Announcement

Collapse
No announcement yet.
X
  • Filter
  • Time
  • Show
Clear All
new posts

  • How to find similar entries to build a peer-group?

    Dear fellow Stata users,

    currently, I am working with some datasets containing company information. I have to find similar companies with respect to 4 variables.
    The situation is as follows:

    13 companies from Australia have been targeted from Sovereign Wealth Funds.
    No I have to find comparable companies from Australia (approx 4000 entries) with respect to the same industry, ROA, Size and MTBV. The later three vars measured in the same year the targeted company got targetet.

    I do have two panels, one containing the 13 companies and the variables for the relevant years (1997-2014); and one containing the relevant vars for the same years for the other 4000 companies from Australia.

    Panel looks as follows: (I know I have to add the "targeted in" variable somehow to get the relevant year)
    Company Year Var1 ...
    1 1997 x ...
    1 1998 y ...
    1
    ...
    1999
    ...
    z
    ...
    ...
    ...
    2 1997 ab ...
    2
    ....
    1998
    .....
    ac
    ...
    ...
    ...


    Now I have to find a peer group of 13 companies.
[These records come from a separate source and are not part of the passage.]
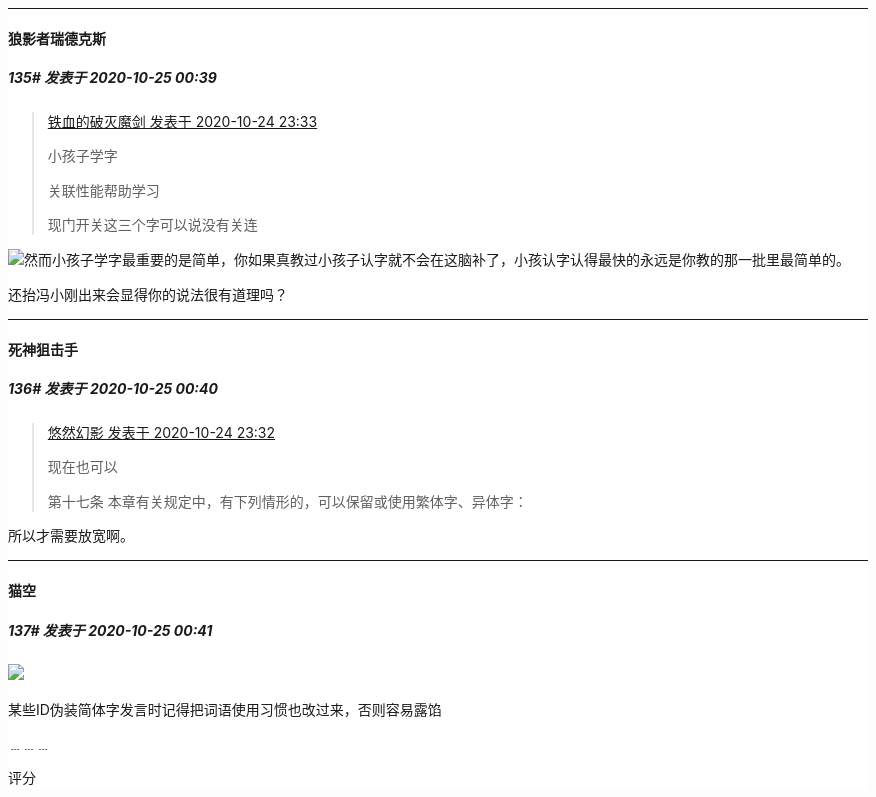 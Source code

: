 
*****

####  狼影者瑞德克斯  
##### 135#       发表于 2020-10-25 00:39



<blockquote><a href="httphttps://bbs.saraba1st.com/2b/forum.php?mod=redirect&amp;goto=findpost&amp;pid=49158280&amp;ptid=1966875" target="_blank">铁血的破灭魔剑 发表于 2020-10-24 23:33</a>

小孩子学字

关联性能帮助学习

现门开关这三个字可以说没有关连</blockquote>
<img src="https://static.saraba1st.com/image/smiley/face2017/067.png" referrerpolicy="no-referrer">然而小孩子学字最重要的是简单，你如果真教过小孩子认字就不会在这脑补了，小孩认字认得最快的永远是你教的那一批里最简单的。

还抬冯小刚出来会显得你的说法很有道理吗？







*****

####  死神狙击手  
##### 136#       发表于 2020-10-25 00:40



<blockquote><a href="httphttps://bbs.saraba1st.com/2b/forum.php?mod=redirect&amp;goto=findpost&amp;pid=49158276&amp;ptid=1966875" target="_blank">悠然幻影 发表于 2020-10-24 23:32</a>

现在也可以


第十七条 本章有关规定中，有下列情形的，可以保留或使用繁体字、异体字：</blockquote>
所以才需要放宽啊。







*****

####  猫空  
##### 137#       发表于 2020-10-25 00:41



<img src="http://ww1.sinaimg.cn/mw690/0071IHsAly1gk0we3pvw4j30pw0ahdip.jpg" referrerpolicy="no-referrer">

某些ID伪装简体字发言时记得把词语使用习惯也改过来，否则容易露馅



﹍﹍﹍

评分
Each targetet company needs a peer company from the same industry and the closest possible match for the 3 variables in the relevant year.

    E.g. Company 1 got targeted in 2000 --> need to find the company from the same industry with the closest values for the vars in year 1999.


    Hope you can understand my troubles.
    Any help is appreciated!!

    Greetings
    Philipp



  • #2
    Your problem is ill-posed and it isn't clear that the information needed to solve it, once clarified, is available.

    First, you tell us that company 1 got targeted in 2000, but there is nothing in the example data you show that would enable anyone (or, more important, Stata) to know that. Your post indicates that you are aware of that problem, but until it is solved, nothing more can be said.

    Next, assuming that you have a resolution to the other problem, there is no such thing as the closest possible match for 3 variables. What do you do when if one observation gives a really close match on var1 but not very close on var2, and a different observation gives a really close match on var2 but not very close on var1? The point is you need a specific metric defined in terms of the three variables that defines what is meant by closest possible match.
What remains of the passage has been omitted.